Abstract

Depressive symptoms (DS) are associated with lower breastfeeding (BF) rates, but the causal direction is not clear. Our objective was to examine whether a high level of DS is predictive of prenatal infant feeding intentions (IFI), and if so, how breastfeeding self‐efficacy (BFSE) may mediate the association. A multi‐ethnic sample of nulliparae (n = 485) were interviewed at 34–40 weeks gestation regarding DS (elevated = CES‐D score ≥ 16), BFSE (low if score below median) and IFI. The (IFI) Scale measured strength of intentions to exclusively breastfeed, which has been shown to be strongly associated with actual BF practices.

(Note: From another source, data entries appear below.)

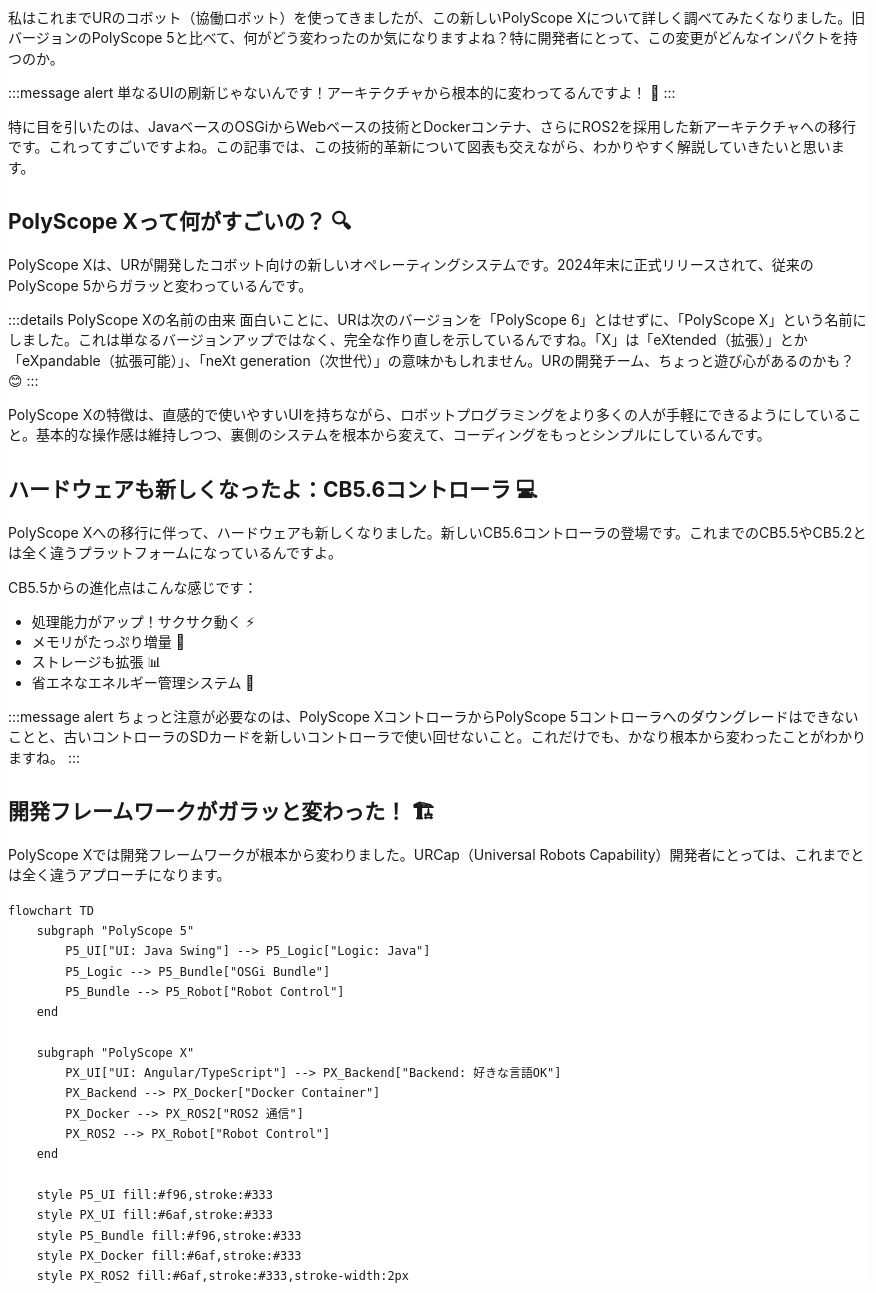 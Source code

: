 私はこれまでURのコボット（協働ロボット）を使ってきましたが、この新しいPolyScope Xについて詳しく調べてみたくなりました。旧バージョンのPolyScope 5と比べて、何がどう変わったのか気になりますよね？特に開発者にとって、この変更がどんなインパクトを持つのか。

:::message alert
単なるUIの刷新じゃないんです！アーキテクチャから根本的に変わってるんですよ！ 🚀
:::

特に目を引いたのは、JavaベースのOSGiからWebベースの技術とDockerコンテナ、さらにROS2を採用した新アーキテクチャへの移行です。これってすごいですよね。この記事では、この技術的革新について図表も交えながら、わかりやすく解説していきたいと思います。

## PolyScope Xって何がすごいの？ 🔍

PolyScope Xは、URが開発したコボット向けの新しいオペレーティングシステムです。2024年末に正式リリースされて、従来のPolyScope 5からガラッと変わっているんです。

:::details PolyScope Xの名前の由来
面白いことに、URは次のバージョンを「PolyScope 6」とはせずに、「PolyScope X」という名前にしました。これは単なるバージョンアップではなく、完全な作り直しを示しているんですね。「X」は「eXtended（拡張）」とか「eXpandable（拡張可能）」、「neXt generation（次世代）」の意味かもしれません。URの開発チーム、ちょっと遊び心があるのかも？😊
:::

PolyScope Xの特徴は、直感的で使いやすいUIを持ちながら、ロボットプログラミングをより多くの人が手軽にできるようにしていること。基本的な操作感は維持しつつ、裏側のシステムを根本から変えて、コーディングをもっとシンプルにしているんです。

## ハードウェアも新しくなったよ：CB5.6コントローラ 💻

PolyScope Xへの移行に伴って、ハードウェアも新しくなりました。新しいCB5.6コントローラの登場です。これまでのCB5.5やCB5.2とは全く違うプラットフォームになっているんですよ。

CB5.5からの進化点はこんな感じです：
- 処理能力がアップ！サクサク動く ⚡
- メモリがたっぷり増量 💾
- ストレージも拡張 📊
- 省エネなエネルギー管理システム 🔋

:::message alert
ちょっと注意が必要なのは、PolyScope XコントローラからPolyScope 5コントローラへのダウングレードはできないことと、古いコントローラのSDカードを新しいコントローラで使い回せないこと。これだけでも、かなり根本から変わったことがわかりますね。
:::

## 開発フレームワークがガラッと変わった！ 🏗️

PolyScope Xでは開発フレームワークが根本から変わりました。URCap（Universal Robots Capability）開発者にとっては、これまでとは全く違うアプローチになります。

```mermaid
flowchart TD
    subgraph "PolyScope 5"
        P5_UI["UI: Java Swing"] --> P5_Logic["Logic: Java"] 
        P5_Logic --> P5_Bundle["OSGi Bundle"] 
        P5_Bundle --> P5_Robot["Robot Control"] 
    end
    
    subgraph "PolyScope X"
        PX_UI["UI: Angular/TypeScript"] --> PX_Backend["Backend: 好きな言語OK"]
        PX_Backend --> PX_Docker["Docker Container"]
        PX_Docker --> PX_ROS2["ROS2 通信"]
        PX_ROS2 --> PX_Robot["Robot Control"]
    end
    
    style P5_UI fill:#f96,stroke:#333
    style PX_UI fill:#6af,stroke:#333
    style P5_Bundle fill:#f96,stroke:#333
    style PX_Docker fill:#6af,stroke:#333
    style PX_ROS2 fill:#6af,stroke:#333,stroke-width:2px
```


[^1]: PolyScope XはURのe-SeriesおよびCB5.6コントローラを搭載したモデルでのみサポートされています。
[^2]: ROS2 Humbleディストリビューションがベースとして使用されています。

In a cumulative odds logit model with education level, the adjusted odds (95% Confidence Interval) of being in a higher IFI category were 0.63 (0.40–0.99) for those with elevated DS (ref = not elevated). Controlling for education, a pregnant woman with DS had 1.8 (CI, 1.13–3.11) times the odds of having low BFSE than a woman without DS. Furthermore, the adjusted odds of being in a higher IFI category for a pregnant woman with low BFSE were 0.22 (CI, 0.15–0.33, ref = high BFSE). These results underscore the importance of taking prenatal DS into account when examining how BF practices relate to maternal mood postpartum. They suggest that treating prenatal depressive symptoms may contribute to higher rates of BF success, and that improving a woman's BFSE may attenuate the effects of DS on IFI.